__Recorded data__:
----
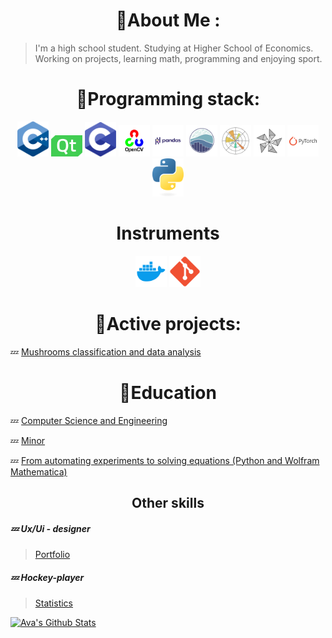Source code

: <div align="center">

  <h1>🚾About Me :</h1>

</div>

>I'm a high school student.
Studying at Higher School of Economics. Working on projects, learning math, programming and enjoying sport.


<div align="center">

  <h1>🚾Programming stack:</h1>

</div>

<div align="center" div id="badges">
  <img src="https://github.com/Sosylka19/Sosylka19/blob/main/ISO_C%2B%2B_Logo.svg.png" width="50"/>
  <img src="https://github.com/Sosylka19/Sosylka19/blob/main/qt.png" width="50"/>
  <img src="https://github.com/Sosylka19/Sosylka19/blob/main/c.png" width="50"/>
  <img src="https://github.com/Sosylka19/Sosylka19/blob/main/opencv.png" width="50"/>
  <img src="https://github.com/Sosylka19/Sosylka19/blob/main/pandas.png" width="50"/>
  <img src="https://github.com/Sosylka19/Sosylka19/blob/main/seaborn.png" width="50"/>
  <img src="https://github.com/Sosylka19/Sosylka19/blob/main/matplotlib.png" width="50"/>
  <img src="https://github.com/Sosylka19/Sosylka19/blob/main/Frame 42.png" width="50"/>
  <img src="https://github.com/Sosylka19/Sosylka19/blob/main/Frame 41.png" width="50"/>
  <img src="https://github.com/Sosylka19/Sosylka19/blob/main/python-logo-only.png" width="50"/>
</div>


<div align="center">

  <h1> Instruments </h1>

</div>

<div align="center" div id="badges">
  <img src="https://github.com/Sosylka19/Sosylka19/blob/main/97_Docker_logo_logos-512.webp" width="50"/>
  <img src="https://github.com/Sosylka19/Sosylka19/blob/main/Git_icon.svg.png" width="50"/>
</div>

<div align="center">

  <h1> 🚾Active projects: </h1>

</div>

💤 [Mushrooms classification and data analysis](https://github.com/Spaceboy450/data_analysis_hse)


<div align="center">

  <h1> 🚾Education </h1>

</div>

💤 [Computer Science and Engineering](https://www.hse.ru/ba/isct/)

💤 [Minor](https://electives.hse.ru/applied_stat/)

💤  [From automating experiments to solving equations (Python and Wolfram Mathematica)](https://www.hse.ru/edu/courses/925097327)

<div align="center">

  <h2> Other skills </h2>

</div>

##### 💤 Ux/Ui - designer
>[Portfolio](https://dprofile.ru/sosylka)

##### 💤 Hockey-player
>[Statistics](https://r-hockey.ru/people/player/583-001-0103927-5)


[![Ava's Github Stats](https://github-readme-stats.vercel.app/api?username=Sosylka19)](https://github.com/anuraghazra/github-readme-stats)




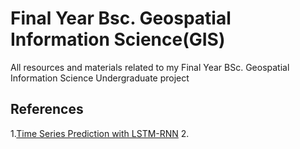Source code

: # Final Year Bsc. Geospatial Information Science(GIS)

All resources and materials related to my Final Year BSc. Geospatial Information Science Undergraduate project




## References
1.[Time Series Prediction with LSTM-RNN](https://machinelearningmastery.com/time-series-prediction-lstm-recurrent-neural-networks-python-keras/#:~:text=LSTM%20Network%20for%20Regression,problem%20as%20a%20regression%20problem.&text=LSTMs%20are%20sensitive%20to%20the,%2D1%2C%20also%20called%20normalizing)
2.



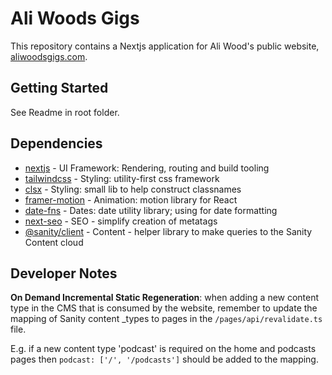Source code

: # Ali Woods Gigs

This repository contains a Nextjs application for Ali Wood's public website, [aliwoodsgigs.com](https://aliwoodsgigs.com).

## Getting Started

See Readme in root folder.

## Dependencies

- [nextjs](https://nextjs.org/) - UI Framework: Rendering, routing and build tooling
- [tailwindcss](https://tailwindcss.com/) - Styling: utility-first css framework
- [clsx](https://github.com/lukeed/clsx#readme) - Styling: small lib to help construct classnames
- [framer-motion](https://www.framer.com/motion/) - Animation: motion library for React
- [date-fns](https://date-fns.org/) - Dates: date utility library; using for date formatting
- [next-seo](https://github.com/garmeeh/next-seo) - SEO - simplify creation of metatags
- [@sanity/client](https://www.sanity.io/docs/js-client) - Content - helper library to make queries to the Sanity Content cloud

## Developer Notes

**On Demand Incremental Static Regeneration**: when adding a new content type in the CMS that is consumed by the website, remember to update the mapping of Sanity content \_types to pages in the `/pages/api/revalidate.ts` file.

E.g. if a new content type 'podcast' is required on the home and podcasts pages then `podcast: ['/', '/podcasts']` should be added to the mapping.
----
__Exercise directions__:
Search the data above for lines holding "utility" and copy each of them.

__Result__:
- [tailwindcss](https://tailwindcss.com/) - Styling: utility-first css framework
- [date-fns](https://date-fns.org/) - Dates: date utility library; using for date formatting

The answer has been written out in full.